## Listed records
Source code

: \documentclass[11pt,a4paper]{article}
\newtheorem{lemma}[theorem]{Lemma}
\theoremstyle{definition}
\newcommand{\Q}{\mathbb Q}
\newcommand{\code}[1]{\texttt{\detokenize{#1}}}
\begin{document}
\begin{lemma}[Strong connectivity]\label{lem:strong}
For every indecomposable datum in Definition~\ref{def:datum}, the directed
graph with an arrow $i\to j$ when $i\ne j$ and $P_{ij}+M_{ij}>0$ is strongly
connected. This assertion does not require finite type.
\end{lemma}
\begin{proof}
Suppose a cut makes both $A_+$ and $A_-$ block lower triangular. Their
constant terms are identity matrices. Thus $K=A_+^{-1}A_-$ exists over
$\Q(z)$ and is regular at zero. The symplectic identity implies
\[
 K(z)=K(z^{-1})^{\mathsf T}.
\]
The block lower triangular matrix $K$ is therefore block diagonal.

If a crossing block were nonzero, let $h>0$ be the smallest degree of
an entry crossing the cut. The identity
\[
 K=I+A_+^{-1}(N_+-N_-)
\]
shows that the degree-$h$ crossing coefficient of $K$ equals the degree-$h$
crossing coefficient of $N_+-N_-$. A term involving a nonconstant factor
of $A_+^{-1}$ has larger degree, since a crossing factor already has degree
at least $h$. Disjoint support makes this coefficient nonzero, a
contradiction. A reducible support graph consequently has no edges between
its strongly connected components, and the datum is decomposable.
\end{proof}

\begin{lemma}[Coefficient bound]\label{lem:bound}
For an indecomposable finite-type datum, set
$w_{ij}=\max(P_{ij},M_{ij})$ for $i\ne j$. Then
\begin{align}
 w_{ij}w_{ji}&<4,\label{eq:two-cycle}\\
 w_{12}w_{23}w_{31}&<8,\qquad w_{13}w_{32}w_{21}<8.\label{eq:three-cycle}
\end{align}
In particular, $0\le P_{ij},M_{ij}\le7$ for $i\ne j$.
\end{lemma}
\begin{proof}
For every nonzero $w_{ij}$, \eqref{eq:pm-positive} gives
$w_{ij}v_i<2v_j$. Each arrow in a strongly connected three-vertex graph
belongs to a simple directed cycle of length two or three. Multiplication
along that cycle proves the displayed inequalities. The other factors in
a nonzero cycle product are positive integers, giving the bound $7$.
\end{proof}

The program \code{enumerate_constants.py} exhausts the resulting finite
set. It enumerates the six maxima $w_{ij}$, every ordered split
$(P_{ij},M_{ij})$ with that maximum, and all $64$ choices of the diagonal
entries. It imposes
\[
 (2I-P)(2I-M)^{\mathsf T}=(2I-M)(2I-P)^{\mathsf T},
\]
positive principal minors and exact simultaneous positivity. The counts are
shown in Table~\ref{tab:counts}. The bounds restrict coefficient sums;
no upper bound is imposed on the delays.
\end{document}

## Task objective
Give every line of the listing again. Keep each one exact.

## Written solution
Source code

: \documentclass[11pt,a4paper]{article}
\newtheorem{lemma}[theorem]{Lemma}
\theoremstyle{definition}
\newcommand{\Q}{\mathbb Q}
\newcommand{\code}[1]{\texttt{\detokenize{#1}}}
\begin{document}
\begin{lemma}[Strong connectivity]\label{lem:strong}
For every indecomposable datum in Definition~\ref{def:datum}, the directed
graph with an arrow $i\to j$ when $i\ne j$ and $P_{ij}+M_{ij}>0$ is strongly
connected. This assertion does not require finite type.
\end{lemma}
\begin{proof}
Suppose a cut makes both $A_+$ and $A_-$ block lower triangular. Their
constant terms are identity matrices. Thus $K=A_+^{-1}A_-$ exists over
$\Q(z)$ and is regular at zero. The symplectic identity implies
\[
 K(z)=K(z^{-1})^{\mathsf T}.
\]
The block lower triangular matrix $K$ is therefore block diagonal.

If a crossing block were nonzero, let $h>0$ be the smallest degree of
an entry crossing the cut. The identity
\[
 K=I+A_+^{-1}(N_+-N_-)
\]
shows that the degree-$h$ crossing coefficient of $K$ equals the degree-$h$
crossing coefficient of $N_+-N_-$. A term involving a nonconstant factor
of $A_+^{-1}$ has larger degree, since a crossing factor already has degree
at least $h$. Disjoint support makes this coefficient nonzero, a
contradiction. A reducible support graph consequently has no edges between
its strongly connected components, and the datum is decomposable.
\end{proof}

\begin{lemma}[Coefficient bound]\label{lem:bound}
For an indecomposable finite-type datum, set
$w_{ij}=\max(P_{ij},M_{ij})$ for $i\ne j$. Then
\begin{align}
 w_{ij}w_{ji}&<4,\label{eq:two-cycle}\\
 w_{12}w_{23}w_{31}&<8,\qquad w_{13}w_{32}w_{21}<8.\label{eq:three-cycle}
\end{align}
In particular, $0\le P_{ij},M_{ij}\le7$ for $i\ne j$.
\end{lemma}
\begin{proof}
For every nonzero $w_{ij}$, \eqref{eq:pm-positive} gives
$w_{ij}v_i<2v_j$. Each arrow in a strongly connected three-vertex graph
belongs to a simple directed cycle of length two or three. Multiplication
along that cycle proves the displayed inequalities. The other factors in
a nonzero cycle product are positive integers, giving the bound $7$.
\end{proof}

The program \code{enumerate_constants.py} exhausts the resulting finite
set. It enumerates the six maxima $w_{ij}$, every ordered split
$(P_{ij},M_{ij})$ with that maximum, and all $64$ choices of the diagonal
entries. It imposes
\[
 (2I-P)(2I-M)^{\mathsf T}=(2I-M)(2I-P)^{\mathsf T},
\]
positive principal minors and exact simultaneous positivity. The counts are
shown in Table~\ref{tab:counts}. The bounds restrict coefficient sums;
no upper bound is imposed on the delays.
\end{document}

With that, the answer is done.